Mahama Pushes Industrial Reset Button 

By Issah Olegor 

The Economic recovery efforts are being redirected toward long-term industrial transformation, as President John Dramani Mahama unveils a bold national target to expand the country’s manufacturing sector to at least 15 percent of Gross Domestic Product (GDP) by 2030, anchored by the creation of 500,000 quality industrial jobs.

The policy direction was announced during the Presidential Dialogue with the Private Sector, on Monday, February 23, 2026, at the Jubilee House, with a parallel high-level engagement also taking place at the Kempinski Hotel Gold Coast City Accra.

The meetings brought together business leaders, investors, policymakers and government officials to assess Ghana’s economic recovery and chart a new development path.

While acknowledging recent signs of macroeconomic stabilisation, President Mahama warned that fiscal calm and currency stability should not be mistaken for genuine economic transformation.

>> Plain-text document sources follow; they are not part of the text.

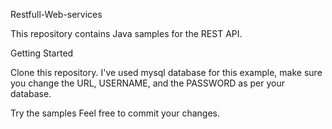Restfull-Web-services

This repository contains Java samples for the REST API.

Getting Started

Clone this repository. I've used mysql database for this example, make sure you change the URL, USERNAME, 
and the PASSWORD as per your database. 

Try the samples Feel free to commit your changes.
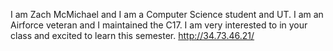 I am Zach McMichael and I am a Computer Science student and UT.
I am an Airforce veteran and I maintained the C17. I am very interested to in 
your class and excited to learn this semester.
http://34.73.46.21/
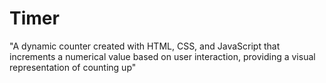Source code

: # Timer
"A dynamic counter created with HTML, CSS, and JavaScript that increments a numerical value based on user interaction, providing a visual representation of counting up"
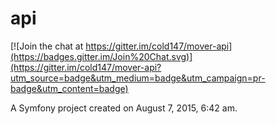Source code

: api
===

[![Join the chat at https://gitter.im/cold147/mover-api](https://badges.gitter.im/Join%20Chat.svg)](https://gitter.im/cold147/mover-api?utm_source=badge&utm_medium=badge&utm_campaign=pr-badge&utm_content=badge)

A Symfony project created on August 7, 2015, 6:42 am.
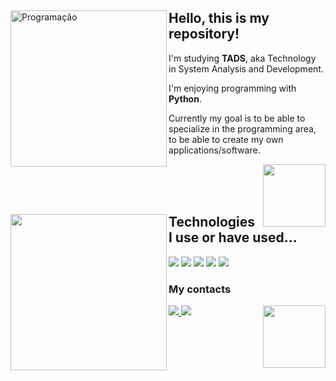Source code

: <div align="left">
  <img src="https://cdn.discordapp.com/attachments/897304698468565022/952407803836907620/readme.png" alt="Programação" width="250em" align="left">
  <h2>Hello, this is my repository!</h2> 
  <p>I'm studying <b>TADS</b>, aka Technology in System Analysis and Development.</p>
  <p>I'm enjoying programming with <b>Python</b>.</p>
  <p>Currently my goal is to be able to specialize in the programming area, to be able to create my own applications/software.</p>
  <img src="https://cdn.discordapp.com/attachments/897304698468565022/952416980009381978/Cool_robot-amico.png" width="100em" align="right">
</div>
<br>
<br><br>
<div>
  <img src="https://cdn.discordapp.com/attachments/897304698468565022/952422495783354388/Hand_coding-cuate.png" width="250em" align="left">
  <h2>Technologies I use or have used...</h2>
  <img src="https://img.shields.io/badge/Python-3776AB?style=for-the-badge&logo=python&logoColor=white">
  <img src="https://img.shields.io/badge/Django-092E20?style=for-the-badge&logo=django&logoColor=white">
  <img src="https://img.shields.io/badge/Bootstrap-563D7C?style=for-the-badge&logo=bootstrap&logoColor=white">
  <img src="https://img.shields.io/badge/Java-ED8B00?style=for-the-badge&logo=java&logoColor=white" >
  <img src="https://img.shields.io/badge/Spring-6DB33F?style=for-the-badge&logo=spring&logoColor=white" >
  <h3>My contacts</h3>
  <a href="https://www.linkedin.com/in/guisato565/">
    <img src="https://img.shields.io/badge/LinkedIn-0077B5?style=for-the-badge&logo=linkedin&logoColor=white" target="_blank">
  </a>
  <a href="https://linktr.ee/GuiSato565">
    <img src="https://img.shields.io/badge/Gmail-D14836?style=for-the-badge&logo=gmail&logoColor=white" target="_blank">
  </a>
  
  <img src="https://cdn.discordapp.com/attachments/897304698468565022/952436657624350750/Cool_robot-cuate_1.png" width="100em" align="right">
</div>
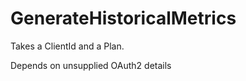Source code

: # GenerateHistoricalMetrics
  Takes a ClientId and a Plan. 
  
  Depends on unsupplied OAuth2 details
  
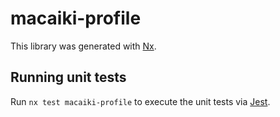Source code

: # macaiki-profile

This library was generated with [Nx](https://nx.dev).

## Running unit tests

Run `nx test macaiki-profile` to execute the unit tests via [Jest](https://jestjs.io).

According to him, the current indicators—improved investor confidence, renewed private capital inflows, strengthened business sentiment, and relative currency stability—represent recovery, not restructuring.

He attributed the recent improvements to policy actions such as fiscal consolidation, VAT rationalisation, and the removal of distortionary levies that had weakened confidence in the economy.

However, he stressed that these measures, though necessary, are insufficient to deliver sustainable growth without deep structural reforms.

“For more than five decades, Ghana’s manufacturing sector has remained around 10 percent of GDP,” the President noted, describing the figure as too weak to drive industrialisation, mass employment, or export competitiveness.

He contrasted the performance with emerging Asian economies that started from similar economic conditions but achieved manufacturing contributions of between 20 and 30 percent of GDP through deliberate industrial policy and export-oriented growth strategies.

Against this background, President Mahama announced a new national benchmark: manufacturing must contribute at least 15 percent of GDP by 2030, supported by the creation of 500,000 quality industrial jobs.

He emphasised that achieving this goal will require “structural reform, not incremental adjustments,” signalling a shift away from short-term economic fixes toward long-term industrial planning.

The industrial target forms part of a broader government strategy focused on value addition, industrial expansion, export competitiveness and sustainable job creation. Central to this vision is a stronger partnership between government and the private sector, which the President described as the true engine of growth, innovation and employment.

“No government can succeed without a strong private sector,” Mahama stated, adding that economic transformation can only happen through collaboration, trust and policy consistency.

He said the dialogue platform will be institutionalised as an annual engagement mechanism to allow continuous consultation between the state and industry on constraints to business growth and industrial development.

Historically, the economy has remained heavily dependent on raw commodity exports such as gold, cocoa and oil, with limited value addition and weak industrial processing capacity.

Previous industrialisation efforts have struggled due to policy inconsistency, infrastructure deficits, energy challenges and limited access to long-term financing for local manufacturers.